Più in generale, anche il centro cantonale di fertilità dell’EOC è sempre più confrontato con pazienti giovani. «Noi suggeriamo la social freezing attorno ai 30 anni, perché la qualità degli ovuli è ancora molto buona, inoltre i costi della terapia non sono indifferenti» puntualizza il primario.
Una procedura costosa
Al di là delle stelle di Hollywood che hanno gatto ricorso a questa tecnica medica, la crioconservazione resta infatti una procedura troppo cara per l’altra metà del cielo d’Occidente. Siccome i costi non rientrano nella Lamal, molte donne, soprattutto se in giovane età, rinunciano al social freezing.

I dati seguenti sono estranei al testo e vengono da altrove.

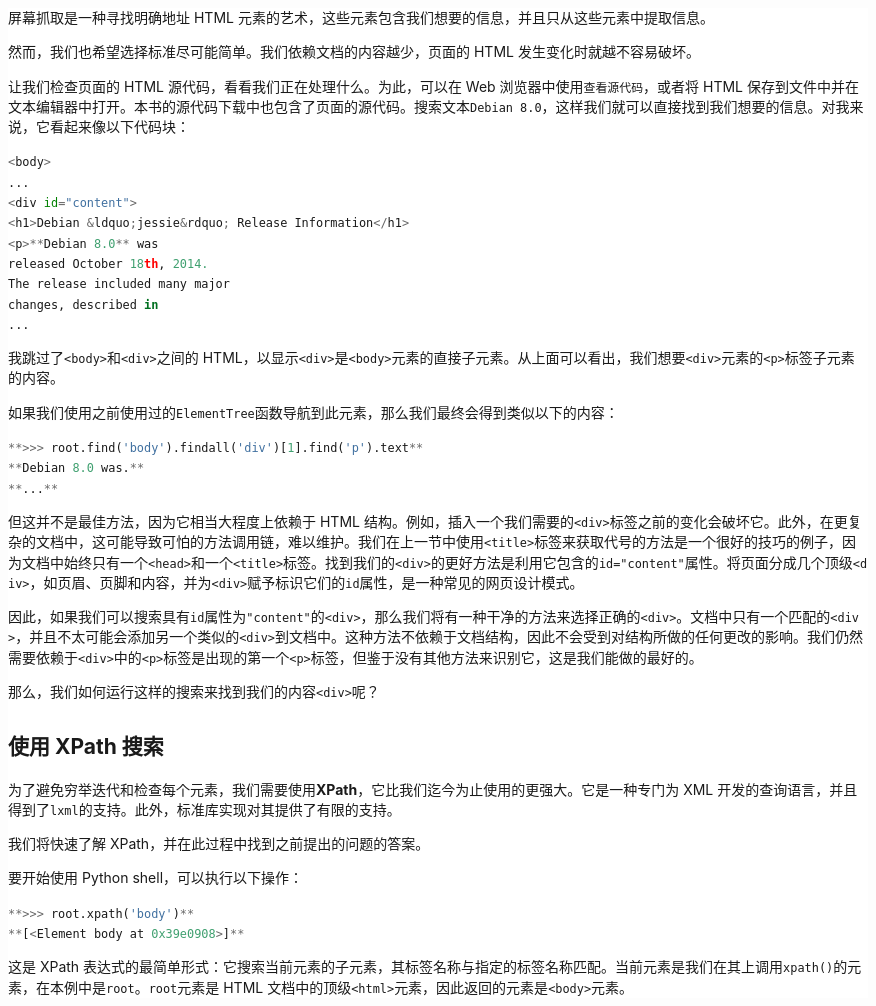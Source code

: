 屏幕抓取是一种寻找明确地址 HTML 元素的艺术，这些元素包含我们想要的信息，并且只从这些元素中提取信息。

然而，我们也希望选择标准尽可能简单。我们依赖文档的内容越少，页面的 HTML 发生变化时就越不容易破坏。

让我们检查页面的 HTML 源代码，看看我们正在处理什么。为此，可以在 Web 浏览器中使用`查看源代码`，或者将 HTML 保存到文件中并在文本编辑器中打开。本书的源代码下载中也包含了页面的源代码。搜索文本`Debian 8.0`，这样我们就可以直接找到我们想要的信息。对我来说，它看起来像以下代码块：

```py
<body>
...
<div id="content">
<h1>Debian &ldquo;jessie&rdquo; Release Information</h1>
<p>**Debian 8.0** was
released October 18th, 2014.
The release included many major
changes, described in
...
```

我跳过了`<body>`和`<div>`之间的 HTML，以显示`<div>`是`<body>`元素的直接子元素。从上面可以看出，我们想要`<div>`元素的`<p>`标签子元素的内容。

如果我们使用之前使用过的`ElementTree`函数导航到此元素，那么我们最终会得到类似以下的内容：

```py
**>>> root.find('body').findall('div')[1].find('p').text**
**Debian 8.0 was.**
**...**

```

但这并不是最佳方法，因为它相当大程度上依赖于 HTML 结构。例如，插入一个我们需要的`<div>`标签之前的变化会破坏它。此外，在更复杂的文档中，这可能导致可怕的方法调用链，难以维护。我们在上一节中使用`<title>`标签来获取代号的方法是一个很好的技巧的例子，因为文档中始终只有一个`<head>`和一个`<title>`标签。找到我们的`<div>`的更好方法是利用它包含的`id="content"`属性。将页面分成几个顶级`<div>`，如页眉、页脚和内容，并为`<div>`赋予标识它们的`id`属性，是一种常见的网页设计模式。

因此，如果我们可以搜索具有`id`属性为`"content"`的`<div>`，那么我们将有一种干净的方法来选择正确的`<div>`。文档中只有一个匹配的`<div>`，并且不太可能会添加另一个类似的`<div>`到文档中。这种方法不依赖于文档结构，因此不会受到对结构所做的任何更改的影响。我们仍然需要依赖于`<div>`中的`<p>`标签是出现的第一个`<p>`标签，但鉴于没有其他方法来识别它，这是我们能做的最好的。

那么，我们如何运行这样的搜索来找到我们的内容`<div>`呢？

## 使用 XPath 搜索

为了避免穷举迭代和检查每个元素，我们需要使用**XPath**，它比我们迄今为止使用的更强大。它是一种专门为 XML 开发的查询语言，并且得到了`lxml`的支持。此外，标准库实现对其提供了有限的支持。

我们将快速了解 XPath，并在此过程中找到之前提出的问题的答案。

要开始使用 Python shell，可以执行以下操作：

```py
**>>> root.xpath('body')**
**[<Element body at 0x39e0908>]**

```

这是 XPath 表达式的最简单形式：它搜索当前元素的子元素，其标签名称与指定的标签名称匹配。当前元素是我们在其上调用`xpath()`的元素，在本例中是`root`。`root`元素是 HTML 文档中的顶级`<html>`元素，因此返回的元素是`<body>`元素。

Nel nostro Paese c’è chi ha proposto a Berna di porre rimedio alla situazione. Lo scorso maggio la consigliera nazionale socialista Farah Rumy, ha firmato una mozione indirizzata al Consiglio federale chiedendo, tra le varie cose, di far coprire almeno una parte dei costi alle compagnie di assicurazione malattia.
Una ricetta contro la natalità che arranca
Un mese dopo il Consiglio federale le ha risposto picche, ma il dibattito è ormai aperto. «Ciò è importantissimo!» conclude Marina Bellavia. «viviamo in un periodo in cui la natalità è ai minimi storici e il futuro non promette nulla di buono. Di questo passo non saremo in grado di assicurare il ricambio generazionale. Per questo motivo tutte le donne che oggi sono predisposte alla volontà di avere in futuro un figlio vanno aiutate. Ad esempio noi abbiamo deciso di introdurre per le nostre pazienti costi più bassi della media nazionale».